|Boston WBZ 38|
|Tuesday, 09 March 2010 00:00|
BOSTON (WBZ) -The dangers of identity theft are well-publicized. We've all been warned to shred our documents, be on the lookout for fishing scams and check our credit report regularly.
But there is a new potential threat to our identity lurking in warehouses across the country. We're talking about copy machines.
"Copy machines today are just like computers," explained Boston security expert Robert Siciliano. "They have hard drives and can store data that can be extracted."
Think about it. Your tax preparer, your mortgage broker, your doctor, chances are they have all made copies of documents containing your personal information. That means your social security number; your bank accounts and credit card information could all be sitting on a hard drive in an office copy machine. Most of us probably trust our accountant and our doctor but the real danger doesn't surface until one of those professionals decides to trade in the copier for a new one. The old one ends up on the used copier market.
There are massive warehouses across the country filled with hundreds if not thousands of used copiers that are up for sale. Companies are supposed to wipe the hard drives clean, but that does not always happen.
Security expert John Juntunen demonstrated how easy it is to access that information. Like any other buyer can do, Juntunen easily connected his laptop to a copy machine. Almost instantly, he is able to download or print whatever is on the hard drive. He found a child support document and an IRA application for a woman named Marilynn Boyd. Boyd's husband was stunned by what Juntunen found. "They have the address. They have the social security number. They have the date of birth. It's ridiculous," he said.

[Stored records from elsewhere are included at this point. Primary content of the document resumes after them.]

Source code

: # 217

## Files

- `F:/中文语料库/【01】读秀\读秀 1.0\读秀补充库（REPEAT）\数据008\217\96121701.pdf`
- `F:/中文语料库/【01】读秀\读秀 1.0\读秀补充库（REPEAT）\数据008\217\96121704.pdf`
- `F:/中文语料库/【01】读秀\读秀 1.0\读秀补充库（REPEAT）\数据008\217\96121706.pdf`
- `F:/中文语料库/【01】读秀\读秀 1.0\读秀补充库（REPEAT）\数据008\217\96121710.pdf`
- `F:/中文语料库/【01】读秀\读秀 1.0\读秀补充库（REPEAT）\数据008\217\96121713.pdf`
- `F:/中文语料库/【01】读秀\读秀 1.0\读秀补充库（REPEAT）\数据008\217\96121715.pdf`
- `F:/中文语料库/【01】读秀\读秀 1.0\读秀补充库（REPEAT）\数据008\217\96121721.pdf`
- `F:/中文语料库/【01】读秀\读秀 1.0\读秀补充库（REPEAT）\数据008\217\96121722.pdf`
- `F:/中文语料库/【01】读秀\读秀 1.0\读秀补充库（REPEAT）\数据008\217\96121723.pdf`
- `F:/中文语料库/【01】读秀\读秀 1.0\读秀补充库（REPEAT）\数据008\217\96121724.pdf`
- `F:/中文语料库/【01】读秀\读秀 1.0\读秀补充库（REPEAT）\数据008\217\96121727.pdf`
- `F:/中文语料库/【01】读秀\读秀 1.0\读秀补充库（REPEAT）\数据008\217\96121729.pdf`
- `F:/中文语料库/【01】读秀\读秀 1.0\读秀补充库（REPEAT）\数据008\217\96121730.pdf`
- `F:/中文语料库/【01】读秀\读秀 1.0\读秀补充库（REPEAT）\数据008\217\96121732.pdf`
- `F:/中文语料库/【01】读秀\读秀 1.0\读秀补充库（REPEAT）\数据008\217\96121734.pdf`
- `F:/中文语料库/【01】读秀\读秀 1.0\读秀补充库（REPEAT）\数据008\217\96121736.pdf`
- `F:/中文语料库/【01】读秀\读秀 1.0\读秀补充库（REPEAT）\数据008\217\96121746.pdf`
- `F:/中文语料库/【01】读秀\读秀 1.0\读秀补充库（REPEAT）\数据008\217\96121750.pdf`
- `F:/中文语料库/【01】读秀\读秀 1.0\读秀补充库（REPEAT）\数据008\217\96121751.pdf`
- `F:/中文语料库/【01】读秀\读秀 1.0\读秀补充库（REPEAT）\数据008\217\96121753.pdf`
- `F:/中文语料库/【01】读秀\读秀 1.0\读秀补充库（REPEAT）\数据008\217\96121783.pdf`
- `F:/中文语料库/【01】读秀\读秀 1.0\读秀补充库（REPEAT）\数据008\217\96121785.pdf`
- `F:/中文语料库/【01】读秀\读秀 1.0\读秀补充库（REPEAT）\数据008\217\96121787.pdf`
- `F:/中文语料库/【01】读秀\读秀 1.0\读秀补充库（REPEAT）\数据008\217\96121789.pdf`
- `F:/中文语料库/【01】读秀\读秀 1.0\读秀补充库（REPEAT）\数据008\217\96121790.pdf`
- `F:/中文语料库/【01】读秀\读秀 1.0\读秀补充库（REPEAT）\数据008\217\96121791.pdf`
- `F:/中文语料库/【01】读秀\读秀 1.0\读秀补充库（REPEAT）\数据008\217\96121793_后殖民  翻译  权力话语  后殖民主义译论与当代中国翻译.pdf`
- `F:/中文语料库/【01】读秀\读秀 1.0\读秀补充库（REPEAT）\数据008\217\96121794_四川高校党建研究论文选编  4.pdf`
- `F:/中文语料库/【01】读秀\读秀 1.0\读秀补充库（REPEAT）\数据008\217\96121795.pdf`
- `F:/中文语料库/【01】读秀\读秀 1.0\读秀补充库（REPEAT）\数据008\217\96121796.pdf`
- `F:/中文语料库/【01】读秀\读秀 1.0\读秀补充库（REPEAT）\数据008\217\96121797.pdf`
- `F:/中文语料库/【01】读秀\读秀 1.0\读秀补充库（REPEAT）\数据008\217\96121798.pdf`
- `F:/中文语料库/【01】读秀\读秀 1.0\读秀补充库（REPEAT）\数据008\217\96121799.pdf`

Juntunen found names and addresses on the hard drive of another used computer. Among the list of names was Caroline Kennedy along with her home and work phone number. In a statement, a spokesperson for Kennedy said she was surprised by the findings and was not aware of the potential danger.
"I think it's an issue that's going to have major ramifications," explained Juntunen's colleague Sean O'Leary. "I think it's going to hit like a ton of bricks when it does hit," he said.
There are privacy laws, particularly when it comes to medical records, but experts agree they are tough to enforce. The only way to protect yourself is to make sure anyone who handles your personal information is aware of the problem.
Many newer copiers now have security systems that help combat this problem, but that doesn't alleviate the issue for thousands of used copiers that are currently for sale.